If you increase the airflow to suck away your overspray, you could create other finish problems that many booth owners do not anticipate until long after their finishers complain that their booth design sucks eggs, so to speak. I am talking about ridiculous drafts and vortices of air which affect layout, flowout and flash off.
Also, the air that is being sucked out has to be replaced and that introduces the prospect of getting dust, trash, debris and even lint in your flashing off finishes. As long as your code allows you, as long as your overspray is not ruining your already finished surfaces, leave well enough alone.
Build a small booth (with filter bank and buffer area behind with your 24" fan) inside this room, spray into it. Use the formula above to derive its possible height/width sizes, knowing your fan does about 7000cfm. So maybe a 7' wide by 8' tall (7' deep, 3' buffer space, plus filter bank wall and 4 feet of spray depth = 7000cfm requirement. Make everything metal.

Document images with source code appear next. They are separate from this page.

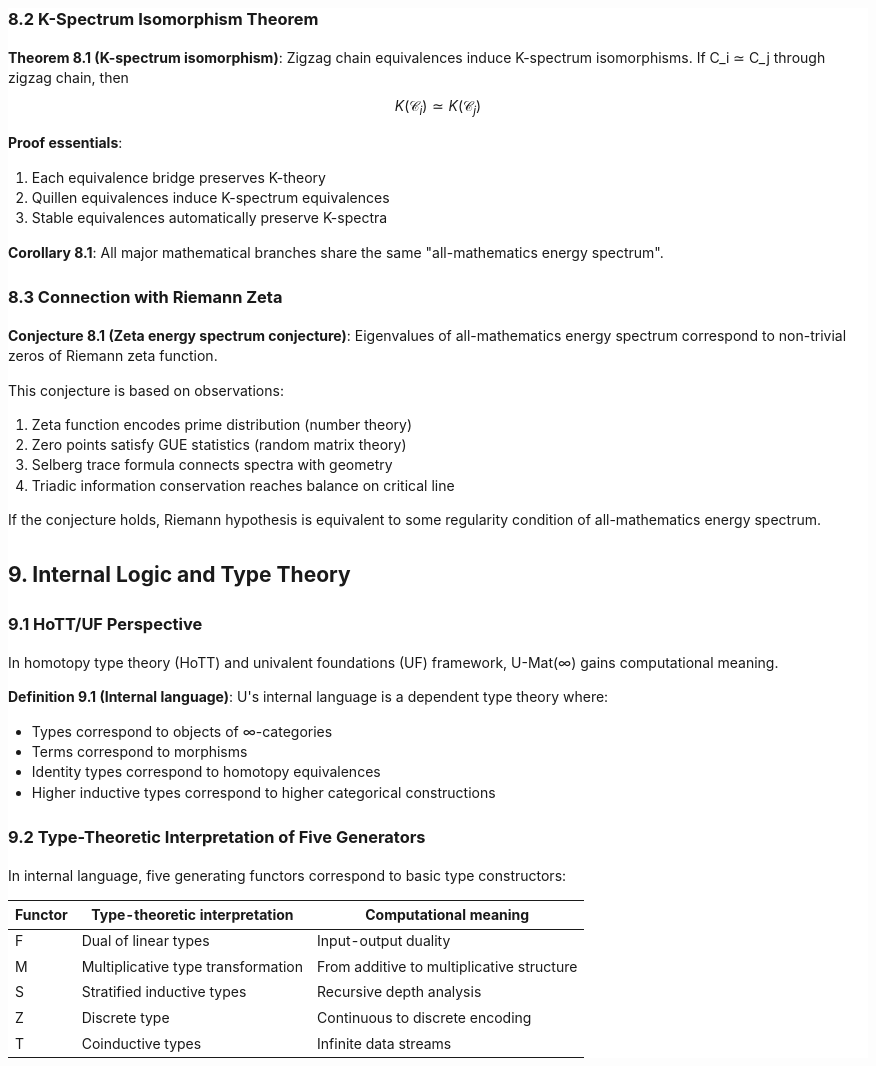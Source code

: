 ### 8.2 K-Spectrum Isomorphism Theorem

**Theorem 8.1 (K-spectrum isomorphism)**: Zigzag chain equivalences induce K-spectrum isomorphisms. If C_i ≃ C_j through zigzag chain, then
$$
K(\mathcal{C}_i) \simeq K(\mathcal{C}_j)
$$

**Proof essentials**:
1. Each equivalence bridge preserves K-theory
2. Quillen equivalences induce K-spectrum equivalences
3. Stable equivalences automatically preserve K-spectra

**Corollary 8.1**: All major mathematical branches share the same "all-mathematics energy spectrum".

### 8.3 Connection with Riemann Zeta

**Conjecture 8.1 (Zeta energy spectrum conjecture)**: Eigenvalues of all-mathematics energy spectrum correspond to non-trivial zeros of Riemann zeta function.

This conjecture is based on observations:
1. Zeta function encodes prime distribution (number theory)
2. Zero points satisfy GUE statistics (random matrix theory)
3. Selberg trace formula connects spectra with geometry
4. Triadic information conservation reaches balance on critical line

If the conjecture holds, Riemann hypothesis is equivalent to some regularity condition of all-mathematics energy spectrum.

## 9. Internal Logic and Type Theory

### 9.1 HoTT/UF Perspective

In homotopy type theory (HoTT) and univalent foundations (UF) framework, U-Mat(∞) gains computational meaning.

**Definition 9.1 (Internal language)**: U's internal language is a dependent type theory where:
- Types correspond to objects of ∞-categories
- Terms correspond to morphisms
- Identity types correspond to homotopy equivalences
- Higher inductive types correspond to higher categorical constructions

### 9.2 Type-Theoretic Interpretation of Five Generators

In internal language, five generating functors correspond to basic type constructors:

| Functor | Type-theoretic interpretation | Computational meaning |
|---------|------------------------------|----------------------|
| F | Dual of linear types | Input-output duality |
| M | Multiplicative type transformation | From additive to multiplicative structure |
| S | Stratified inductive types | Recursive depth analysis |
| Z | Discrete type | Continuous to discrete encoding |
| T | Coinductive types | Infinite data streams |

You'll want to change the air over twice per minute to have effective overspray removal for spraying smaller things like frames and cabinet doors. Our booth is 12x20x9 = 2160 cubic feet. With 6000 cfm we effectively change the air in the booth more than twice each minute.
The questioner's booth is 1287 cubic feet and will need to move a minimum of 2600 cfm to effectively exhaust the overspray. I would recommend a 3500-4000 cfm fan for this application. Depending on where the exhaust is going, you might want to filter it well if it comes back in the shop. Also, any air intake areas to the spray room should have filters (automotive booth sticky filters), or you will notice a lot of dust coming in with the 4000 cfm of air flowing through.
You might also consider making sure your gun is set up right. We use high quality guns with good transfer efficiency and they produce only minimal overspray even when spraying 4' x 8' sheets of plywood.